Ses mots résonnent dans ma tête. Je suis vraiment l'élément en trop à cette table. Je regarde les deux amis parler ensemble tout le reste du repas. Mon Père me réveil quelques fois pour me demander comment vont mes cours, ma maison, ma ville, la météo en Antarctique. Je ne reconnais plus celui que j'ai quitté onze ans plus tôt.

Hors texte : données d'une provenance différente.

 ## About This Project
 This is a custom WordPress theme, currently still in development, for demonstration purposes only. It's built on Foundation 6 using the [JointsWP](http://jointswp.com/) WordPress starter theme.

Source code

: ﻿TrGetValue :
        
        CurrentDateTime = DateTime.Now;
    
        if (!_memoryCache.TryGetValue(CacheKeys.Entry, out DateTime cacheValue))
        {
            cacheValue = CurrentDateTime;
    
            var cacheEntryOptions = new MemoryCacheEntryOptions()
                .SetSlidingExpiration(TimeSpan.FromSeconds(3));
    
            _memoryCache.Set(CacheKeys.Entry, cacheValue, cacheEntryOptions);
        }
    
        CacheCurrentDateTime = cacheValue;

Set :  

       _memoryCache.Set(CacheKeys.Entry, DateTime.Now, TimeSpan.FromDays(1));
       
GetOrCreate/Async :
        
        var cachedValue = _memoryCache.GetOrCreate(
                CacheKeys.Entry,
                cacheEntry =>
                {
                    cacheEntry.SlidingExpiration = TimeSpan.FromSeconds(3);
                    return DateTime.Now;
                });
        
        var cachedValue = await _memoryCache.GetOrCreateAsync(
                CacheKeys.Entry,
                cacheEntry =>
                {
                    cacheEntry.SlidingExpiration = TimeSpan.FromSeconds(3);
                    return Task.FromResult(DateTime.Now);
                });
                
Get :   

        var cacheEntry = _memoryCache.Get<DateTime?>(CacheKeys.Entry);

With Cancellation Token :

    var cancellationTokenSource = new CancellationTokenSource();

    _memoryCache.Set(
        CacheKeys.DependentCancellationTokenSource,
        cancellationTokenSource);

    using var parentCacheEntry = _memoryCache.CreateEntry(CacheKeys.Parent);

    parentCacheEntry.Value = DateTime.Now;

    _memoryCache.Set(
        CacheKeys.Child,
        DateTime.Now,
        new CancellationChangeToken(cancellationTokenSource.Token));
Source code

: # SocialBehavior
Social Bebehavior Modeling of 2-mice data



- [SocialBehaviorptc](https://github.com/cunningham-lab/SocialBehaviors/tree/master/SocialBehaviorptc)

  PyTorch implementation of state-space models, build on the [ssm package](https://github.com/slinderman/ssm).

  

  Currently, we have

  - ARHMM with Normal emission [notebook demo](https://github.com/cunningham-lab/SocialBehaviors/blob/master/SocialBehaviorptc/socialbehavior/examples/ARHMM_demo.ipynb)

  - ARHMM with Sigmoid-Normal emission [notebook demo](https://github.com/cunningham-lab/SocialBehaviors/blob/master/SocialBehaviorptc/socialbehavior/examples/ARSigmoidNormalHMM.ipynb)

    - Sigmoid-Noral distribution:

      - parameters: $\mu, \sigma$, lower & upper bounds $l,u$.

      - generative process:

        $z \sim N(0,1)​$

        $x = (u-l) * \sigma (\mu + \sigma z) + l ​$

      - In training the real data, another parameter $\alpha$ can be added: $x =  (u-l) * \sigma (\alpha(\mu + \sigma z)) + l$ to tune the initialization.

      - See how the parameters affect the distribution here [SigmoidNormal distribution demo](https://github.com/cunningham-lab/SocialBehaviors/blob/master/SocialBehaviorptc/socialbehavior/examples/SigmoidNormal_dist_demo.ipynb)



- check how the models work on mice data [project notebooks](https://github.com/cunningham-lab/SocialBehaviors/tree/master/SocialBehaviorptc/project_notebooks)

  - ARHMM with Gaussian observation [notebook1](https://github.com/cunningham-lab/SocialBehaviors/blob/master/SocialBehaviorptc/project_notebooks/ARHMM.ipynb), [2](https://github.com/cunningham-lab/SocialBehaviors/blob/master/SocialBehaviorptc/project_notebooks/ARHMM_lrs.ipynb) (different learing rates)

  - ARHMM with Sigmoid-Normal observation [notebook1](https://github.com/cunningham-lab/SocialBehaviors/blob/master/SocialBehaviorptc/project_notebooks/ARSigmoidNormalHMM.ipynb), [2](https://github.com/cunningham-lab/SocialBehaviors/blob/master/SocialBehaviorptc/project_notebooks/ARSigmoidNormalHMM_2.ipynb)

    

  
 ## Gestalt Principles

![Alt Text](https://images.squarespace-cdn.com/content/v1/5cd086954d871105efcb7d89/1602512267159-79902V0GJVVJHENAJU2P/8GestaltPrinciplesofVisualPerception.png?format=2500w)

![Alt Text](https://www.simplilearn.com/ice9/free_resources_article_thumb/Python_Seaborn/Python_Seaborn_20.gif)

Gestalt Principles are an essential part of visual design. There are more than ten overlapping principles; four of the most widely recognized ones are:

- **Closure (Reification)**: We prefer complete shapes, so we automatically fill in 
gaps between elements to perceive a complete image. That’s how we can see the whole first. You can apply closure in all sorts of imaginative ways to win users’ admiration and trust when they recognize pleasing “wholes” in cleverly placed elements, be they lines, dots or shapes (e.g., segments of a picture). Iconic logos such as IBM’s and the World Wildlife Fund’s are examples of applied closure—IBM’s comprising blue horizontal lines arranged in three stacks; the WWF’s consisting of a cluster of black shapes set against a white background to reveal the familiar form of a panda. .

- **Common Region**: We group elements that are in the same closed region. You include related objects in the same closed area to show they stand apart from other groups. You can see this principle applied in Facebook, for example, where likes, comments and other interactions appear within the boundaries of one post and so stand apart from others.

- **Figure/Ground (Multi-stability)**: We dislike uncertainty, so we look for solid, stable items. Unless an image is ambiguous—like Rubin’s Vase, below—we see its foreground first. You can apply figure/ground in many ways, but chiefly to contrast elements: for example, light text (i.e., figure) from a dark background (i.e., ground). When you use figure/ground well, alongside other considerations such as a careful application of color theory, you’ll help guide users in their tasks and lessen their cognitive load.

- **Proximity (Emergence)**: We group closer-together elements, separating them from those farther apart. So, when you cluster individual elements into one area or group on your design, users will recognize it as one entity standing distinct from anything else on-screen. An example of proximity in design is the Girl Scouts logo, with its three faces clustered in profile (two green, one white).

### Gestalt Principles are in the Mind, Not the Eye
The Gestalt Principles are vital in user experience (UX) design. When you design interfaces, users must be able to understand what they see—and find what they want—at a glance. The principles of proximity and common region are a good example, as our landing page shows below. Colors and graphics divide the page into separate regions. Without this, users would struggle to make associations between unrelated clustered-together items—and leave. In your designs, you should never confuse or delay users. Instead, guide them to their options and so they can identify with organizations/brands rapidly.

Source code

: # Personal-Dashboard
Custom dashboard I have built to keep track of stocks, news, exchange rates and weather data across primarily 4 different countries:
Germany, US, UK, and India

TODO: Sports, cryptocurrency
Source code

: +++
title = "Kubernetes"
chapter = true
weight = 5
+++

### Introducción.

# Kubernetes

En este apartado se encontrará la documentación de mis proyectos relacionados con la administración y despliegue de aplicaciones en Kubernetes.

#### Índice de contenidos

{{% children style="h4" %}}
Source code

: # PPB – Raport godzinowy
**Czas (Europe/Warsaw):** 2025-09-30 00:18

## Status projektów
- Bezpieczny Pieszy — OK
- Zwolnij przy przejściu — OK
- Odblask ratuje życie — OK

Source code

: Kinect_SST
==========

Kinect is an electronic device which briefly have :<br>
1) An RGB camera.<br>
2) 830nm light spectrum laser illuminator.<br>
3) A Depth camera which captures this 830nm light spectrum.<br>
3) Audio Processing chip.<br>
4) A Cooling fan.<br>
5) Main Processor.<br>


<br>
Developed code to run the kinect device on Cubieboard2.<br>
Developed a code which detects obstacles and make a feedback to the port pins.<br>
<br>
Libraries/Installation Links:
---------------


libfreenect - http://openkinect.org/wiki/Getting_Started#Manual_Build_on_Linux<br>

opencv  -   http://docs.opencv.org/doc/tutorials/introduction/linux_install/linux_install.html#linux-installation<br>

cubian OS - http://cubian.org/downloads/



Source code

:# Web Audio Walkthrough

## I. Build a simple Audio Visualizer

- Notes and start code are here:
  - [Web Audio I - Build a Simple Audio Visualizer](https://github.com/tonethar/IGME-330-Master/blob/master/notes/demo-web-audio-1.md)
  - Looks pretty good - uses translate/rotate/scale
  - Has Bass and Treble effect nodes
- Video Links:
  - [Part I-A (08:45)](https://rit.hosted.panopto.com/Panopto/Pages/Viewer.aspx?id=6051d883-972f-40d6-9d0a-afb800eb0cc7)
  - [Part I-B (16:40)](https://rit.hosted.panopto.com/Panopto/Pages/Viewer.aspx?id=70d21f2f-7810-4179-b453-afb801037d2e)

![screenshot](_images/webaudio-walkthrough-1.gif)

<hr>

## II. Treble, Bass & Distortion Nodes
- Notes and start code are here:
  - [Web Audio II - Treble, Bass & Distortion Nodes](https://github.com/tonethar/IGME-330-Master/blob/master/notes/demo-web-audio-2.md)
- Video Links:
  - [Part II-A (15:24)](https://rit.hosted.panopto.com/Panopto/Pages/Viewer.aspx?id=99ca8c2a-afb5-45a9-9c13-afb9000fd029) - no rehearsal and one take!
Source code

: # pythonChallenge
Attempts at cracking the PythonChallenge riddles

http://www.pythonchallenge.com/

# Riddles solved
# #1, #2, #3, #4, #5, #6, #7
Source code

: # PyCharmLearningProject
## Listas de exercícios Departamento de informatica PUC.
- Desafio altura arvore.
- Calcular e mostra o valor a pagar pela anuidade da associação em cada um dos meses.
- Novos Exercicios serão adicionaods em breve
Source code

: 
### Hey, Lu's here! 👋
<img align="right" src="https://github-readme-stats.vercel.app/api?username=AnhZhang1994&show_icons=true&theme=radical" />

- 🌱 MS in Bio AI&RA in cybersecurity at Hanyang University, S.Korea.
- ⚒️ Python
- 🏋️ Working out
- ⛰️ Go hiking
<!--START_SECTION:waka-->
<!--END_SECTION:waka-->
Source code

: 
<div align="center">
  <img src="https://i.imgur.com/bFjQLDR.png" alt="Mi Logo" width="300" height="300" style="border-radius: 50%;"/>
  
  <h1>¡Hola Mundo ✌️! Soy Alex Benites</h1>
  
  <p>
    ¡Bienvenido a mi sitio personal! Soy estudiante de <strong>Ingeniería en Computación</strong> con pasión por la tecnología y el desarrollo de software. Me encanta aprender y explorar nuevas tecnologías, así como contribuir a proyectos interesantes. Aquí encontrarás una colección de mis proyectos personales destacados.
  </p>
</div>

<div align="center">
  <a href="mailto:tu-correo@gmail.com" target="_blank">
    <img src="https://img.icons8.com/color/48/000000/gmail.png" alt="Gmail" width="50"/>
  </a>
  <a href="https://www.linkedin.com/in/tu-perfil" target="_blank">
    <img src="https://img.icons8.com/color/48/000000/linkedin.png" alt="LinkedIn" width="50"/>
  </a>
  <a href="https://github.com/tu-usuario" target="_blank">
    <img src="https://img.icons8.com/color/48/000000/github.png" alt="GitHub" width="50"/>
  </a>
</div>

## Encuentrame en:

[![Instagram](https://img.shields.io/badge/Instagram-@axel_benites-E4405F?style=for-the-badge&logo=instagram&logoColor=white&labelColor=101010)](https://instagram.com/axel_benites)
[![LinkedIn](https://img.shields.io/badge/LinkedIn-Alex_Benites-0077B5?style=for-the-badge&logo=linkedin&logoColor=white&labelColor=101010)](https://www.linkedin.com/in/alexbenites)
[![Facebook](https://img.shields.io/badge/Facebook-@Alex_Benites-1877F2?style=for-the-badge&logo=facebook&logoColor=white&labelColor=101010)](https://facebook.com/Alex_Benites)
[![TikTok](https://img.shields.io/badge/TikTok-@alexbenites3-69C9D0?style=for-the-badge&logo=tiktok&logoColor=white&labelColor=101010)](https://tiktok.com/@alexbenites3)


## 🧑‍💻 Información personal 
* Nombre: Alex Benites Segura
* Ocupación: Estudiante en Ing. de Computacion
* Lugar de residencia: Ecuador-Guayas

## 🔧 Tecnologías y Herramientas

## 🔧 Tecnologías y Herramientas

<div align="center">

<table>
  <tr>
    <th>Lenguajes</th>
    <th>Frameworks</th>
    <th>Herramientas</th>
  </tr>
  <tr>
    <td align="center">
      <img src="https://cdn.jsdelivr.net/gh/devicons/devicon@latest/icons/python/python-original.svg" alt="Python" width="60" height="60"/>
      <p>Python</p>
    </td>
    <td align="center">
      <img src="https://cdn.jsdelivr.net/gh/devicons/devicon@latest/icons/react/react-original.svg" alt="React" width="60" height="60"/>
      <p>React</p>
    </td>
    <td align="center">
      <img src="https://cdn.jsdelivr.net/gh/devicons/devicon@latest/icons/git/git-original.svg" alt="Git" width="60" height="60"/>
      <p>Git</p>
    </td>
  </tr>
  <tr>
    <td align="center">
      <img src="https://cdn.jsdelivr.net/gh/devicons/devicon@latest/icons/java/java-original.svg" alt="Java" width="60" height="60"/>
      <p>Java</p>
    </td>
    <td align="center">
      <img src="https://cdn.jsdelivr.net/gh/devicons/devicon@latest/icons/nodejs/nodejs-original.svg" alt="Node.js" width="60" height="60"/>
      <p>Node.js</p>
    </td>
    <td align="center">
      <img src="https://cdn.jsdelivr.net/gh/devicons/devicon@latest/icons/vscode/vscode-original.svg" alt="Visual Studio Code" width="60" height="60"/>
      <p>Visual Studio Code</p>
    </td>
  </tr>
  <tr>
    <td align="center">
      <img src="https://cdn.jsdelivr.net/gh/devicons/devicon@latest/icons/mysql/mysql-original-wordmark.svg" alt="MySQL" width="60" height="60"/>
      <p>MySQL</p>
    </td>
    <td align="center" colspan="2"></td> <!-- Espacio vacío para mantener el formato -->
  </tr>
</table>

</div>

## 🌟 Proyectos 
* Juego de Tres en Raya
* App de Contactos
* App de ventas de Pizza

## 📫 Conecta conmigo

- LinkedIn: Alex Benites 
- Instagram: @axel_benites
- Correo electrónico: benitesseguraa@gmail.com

Je me lève sans réfléchir et pousse ma chaise. Sans me retourner, je pars m'enfermer dans ma chambre. Je me jette sur le lit. Cling ! Aïe ! Je soulève l'oreiller et découvre un petit paquet cadeau à moitié écrasé. Je frotte ma main sur ma nuque en déchirant le papier brillant.Vient se dérouler une fine chaîne en or. Elle tombe délicatement au creux de ma main. Le bracelet aurait probablement été sympa si la perle qui le décorait ne s'était pas brisée quand je me suis cognée la tête dessus. D'abord navrée, j'essaye de reconstituer la petite boule blanche ornée de délicates fleurs bleues. Mais revenant à la raison, j'éparpille les fragments de la breloque sur la couette. Il croit vraiment que c'est avec un bout de chaîne, maladroitement caché en plus, qu'il va rattraper tout le temps où il a préféré m'ignorer ? Il n'a même pas du le voir passer depuis qu'il connait Sana soit sa copine/employée/servante/compagne/fille de substitution. Les poings serrés, je froisse le papier cadeau déjà déchiré. Un petite étiquette en tombe. Egypte 2016. Il n'avait même pas du le choisir lui même.
Je souffle bruyamment, alors que je cache la chaîne sous l'oreiller. En revenant au séjour, mes pieds cessent d'avancer et mon corps se fige. Me voici spectatrice d'une scène improbable entre mon Père et Sana. Le parquet craque sous mes pieds. Détournant les yeux, je fais semblant d'observer les photos qui m'entourent. Du coin de l'œil, je vois les deux cachotiers faire semblant de discuter pendant que Sana fourre discrètement leur échange dans sa poche arrière.